宿命を知る 『ちはやふる』


広瀬すずは美人である。最初のつまずきはそこである。劇中でも美人であるとはっきり言及されていて、彼女の課題設定に負の影響を及ぼしている。美人の時点で課題が消失しかねない。このことは語り手も自覚していて、美人であることを無効にするための描画が冒頭で幾度も繰り返される。変顔をさせたり等々。しかしもっと人生に関わるアプローチから美人の無効化が図られるとき、本作は同じ青春劇である『桐島、部活やめるってよ』と課題の様式を共有する。非進学校の閉塞感であり、未来の流動性のなさである。


この舞台が非進学校であることは、たとえば肉まんが机を勧誘するとき、進学校に敵愾心が示されることからも伝わってくる。すずは自分にはかるたしかないと悲痛の叫びを行って、課題を決定的にする。進路が閉ざされた感じはすずが美人であることの万能感を損なわせる。このひとは実はかわいそうな人じゃないか、と受け手に優越感を抱かせる形で彼女の課題の設定が終わる。すずへの恋慕が露見して、視点が野村周平に完全に移行するのだ。


すずをめぐる三角関係が始まると、犬童版の『タッチ』に似てくる。野村周平視点なので彼の課題が焦点となる。真剣佑に能力が及ばない彼には、オスの普遍的問題が突きつけられている。すなわち仕事ができないオスにメスは惹かれない。ではどうすればよいか。これを問われた國村隼の答えはカルヴィニズム的である。またこの答えは『桐島』で提示された課題に対応するものでもある。「なぜ頑張るのか」と『桐島』は問う。國村にいわせればそれは宿命を知るためということになる。


偏差値で能力が可視化された状況に置かれた受験経験者にとって、ここでいう「宿命を知る」はよく知られた現象である。天与の資質によって偏差値の天井が規定されている。そこから先はどんなに時間をつぎ込んでも進めない。個々人にはそういう宿命が設定されている。だからといってこれが人間のインセンティブを減じることにはならない。とりあえずやってみなければ、宿命を知ることすらできないからだ。


國村は、真剣佑に能力が及ばないからメスの気を惹けない問題を細分化したといえるだろう。

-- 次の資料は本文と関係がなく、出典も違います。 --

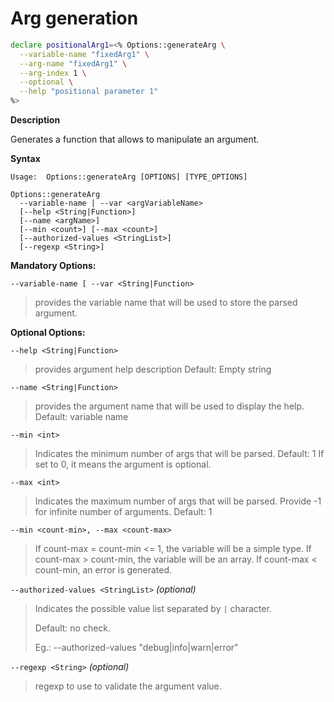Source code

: # Arg generation

```bash
declare positionalArg1=<% Options::generateArg \
  --variable-name "fixedArg1" \
  --arg-name "fixedArg1" \
  --arg-index 1 \
  --optional \
  --help "positional parameter 1"
%>
```

**Description**

Generates a function that allows to manipulate an argument.

**Syntax**

```text
Usage:  Options::generateArg [OPTIONS] [TYPE_OPTIONS]

Options::generateArg
  --variable-name | --var <argVariableName>
  [--help <String|Function>]
  [--name <argName>]
  [--min <count>] [--max <count>]
  [--authorized-values <StringList>]
  [--regexp <String>]
```

**Mandatory Options:**

`--variable-name [ --var <String|Function>`

> provides the variable name that will be used to store the parsed argument.

**Optional Options:**

`--help <String|Function>`

> provides argument help description Default: Empty string

`--name <String|Function>`

> provides the argument name that will be used to display the help. Default:
> variable name

`--min <int>`

> Indicates the minimum number of args that will be parsed. Default: 1 If set to
> 0, it means the argument is optional.

`--max <int>`

> Indicates the maximum number of args that will be parsed. Provide -1 for
> infinite number of arguments. Default: 1

`--min <count-min>, --max <count-max>`

> If count-max = count-min <= 1, the variable will be a simple type. If
> count-max > count-min, the variable will be an array. If count-max <
> count-min, an error is generated.

`--authorized-values <StringList>` _(optional)_

> Indicates the possible value list separated by `|` character.
>
> Default: no check.
>
> Eg.: --authorized-values "debug|info|warn|error"

`--regexp <String>` _(optional)_

> regexp to use to validate the argument value.
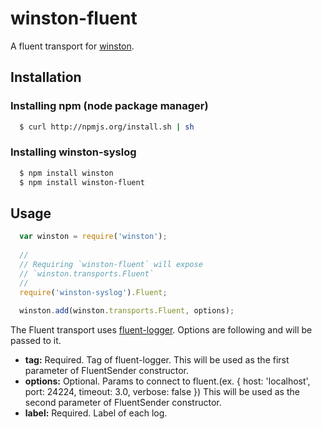 # winston-fluent

A fluent transport for [winston][0].

## Installation

### Installing npm (node package manager)

``` bash
  $ curl http://npmjs.org/install.sh | sh
```

### Installing winston-syslog

``` bash
  $ npm install winston 
  $ npm install winston-fluent
```

## Usage
``` js
  var winston = require('winston');
  
  //
  // Requiring `winston-fluent` will expose 
  // `winston.transports.Fluent`
  //
  require('winston-syslog').Fluent;
  
  winston.add(winston.transports.Fluent, options);
```

The Fluent transport uses [fluent-logger](https://github.com/yssk22/fluent-logger-node). Options are following and will be passed to it.

* __tag:__ Required. Tag of fluent-logger. This will be used as the first parameter of FluentSender constructor.
* __options:__ Optional. Params to connect to fluent.(ex. { host: 'localhost', port: 24224, timeout: 3.0, verbose: false }) This will be used as the second parameter of FluentSender constructor.
* __label:__ Required. Label of each log. 

[0]: https://github.com/indexzero/winston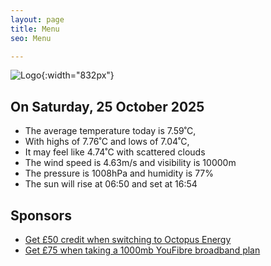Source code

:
 ```yaml
---
layout: page
title: Menu
seo: Menu

---
```


![Logo](/images/logo.jpg){:width="832px"}

<!-- weather_marker starts -->
## On Saturday, 25 October 2025

- The average temperature today is 7.59˚C,
- With highs of 7.76˚C and lows of 7.04˚C,
- It may feel like 4.74˚C with scattered clouds
- The wind speed is 4.63m/s and visibility is 10000m
- The pressure is 1008hPa and humidity is 77%
- The sun will rise at 06:50 and set at 16:54

<!-- weather_marker ends -->

## Sponsors

- [Get £50 credit when switching to Octopus Energy](https://bit.ly/3oD1nnS)
- [Get £75 when taking a 1000mb YouFibre broadband plan](https://aklam.io/91zWhU?)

宿命を知るつまり能力の限界を試してみるという、やる気を煽る方策が取られたのである。



ここでとりあえずの野村周平の課題の処理が終わり、同時にそれは短期的な解決を見る。頑張るオスはメスの気を惹く。すずがメス顔を野村周平に向けるようになるのだ。したがって物語の視点が今度はすずの方に移行して後半になる。が、物語が展開上の壁にぶち当たってしまうのはここからである。わたしたちはすずのメス顔に自分を入れてくれるクラブに入りたくない感覚を抱いてしまうのである。そもそも野村周平はこのメス顔のどこに惚れたのか。


今一つ、もっと根源的な問題も持ち上がる。なぜ頑張るのか。オスにとってこの答えは自明である。メスとセックスするために頑張るのである。ついでに頑張りの副産物として文明が興ったりする。ではメスはどうなのか。彼女は何のために生きているのか。それは犬童版『タッチ』がたどりついた結論でもあって、全盛期の長澤まさみですら甲子園には行けないのである。

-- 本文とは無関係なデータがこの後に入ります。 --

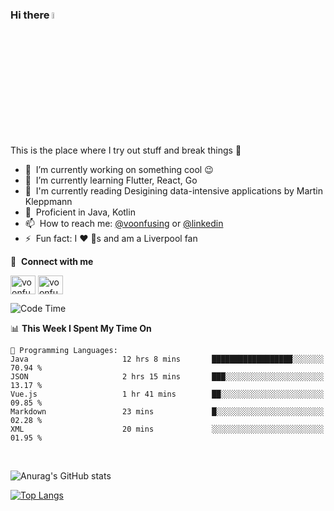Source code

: ### Hi there <img src="https://media.giphy.com/media/hvRJCLFzcasrR4ia7z/giphy.gif" width="5%">
This is the place where I try out stuff and break things :rofl:

- 🔭 &nbsp;I’m currently working on something cool :wink:
- 🌱 &nbsp;I’m currently learning Flutter, React, Go
- 🔖 &nbsp;I'm currently reading Desigining data-intensive applications by Martin Kleppmann
- 🐣 &nbsp;Proficient in Java, Kotlin
- 📫 &nbsp;How to reach me: [@voonfusing](https://twitter.com/voonfusing) or [@linkedin](https://www.linkedin.com/in/voonfusing/)
- ⚡ &nbsp;Fun fact: I :heart: :dog:s and am a Liverpool fan

🔗 &nbsp;**Connect with me**
<p align="left">
<a href="https://twitter.com/voonfusing" target="blank"><img align="center" src="https://raw.githubusercontent.com/rahuldkjain/github-profile-readme-generator/master/src/images/icons/Social/twitter.svg" alt="voonfusing" height="30" width="40" /></a>
<a href="https://www.linkedin.com/in/voonfusing/" target="blank"><img align="center" src="https://raw.githubusercontent.com/rahuldkjain/github-profile-readme-generator/master/src/images/icons/Social/linked-in-alt.svg" alt="voonfusing" height="30" width="40" /></a>

<!--START_SECTION:waka-->
![Code Time](http://img.shields.io/badge/Code%20Time-114%20hrs%2010%20mins-blue)

📊 **This Week I Spent My Time On** 

```text
💬 Programming Languages: 
Java                     12 hrs 8 mins       ██████████████████░░░░░░░   70.94 % 
JSON                     2 hrs 15 mins       ███░░░░░░░░░░░░░░░░░░░░░░   13.17 % 
Vue.js                   1 hr 41 mins        ██░░░░░░░░░░░░░░░░░░░░░░░   09.85 % 
Markdown                 23 mins             █░░░░░░░░░░░░░░░░░░░░░░░░   02.28 % 
XML                      20 mins             ░░░░░░░░░░░░░░░░░░░░░░░░░   01.95 % 
```


<!--END_SECTION:waka-->
<br>

<!-- 📊 &nbsp;**Stats**
<p align="left"> -->
![Anurag's GitHub stats](https://github-readme-stats.vercel.app/api?username=jollyboss123&count_private=true&v=2)

[![Top Langs](https://github-readme-stats.vercel.app/api/top-langs/?username=jollyboss123&layout=compact)](https://github.com/anuraghazra/github-readme-stats)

後半になりすずの視点になって、このメスの空虚さが前面に出てしまう。後半冒頭で真剣佑と再会したすずは野村周平に対して呈した同じメス顔を彼に向けて、われわれを憤慨させる。これではただのさかりのついた雌豚である。この女を取り合う男二人にとって課題は存続しているのだが、この女に人生の課題を設定しようにももはや何もない。ただ卑近の課題を解決すべく右往左往するだけでなく、女の魅力を描画し損なうことで男どもの課題すらも軽くしてしまう。こんなビッチもうどうでもいいじゃないか。萌音や茉優のほうがワシはええ。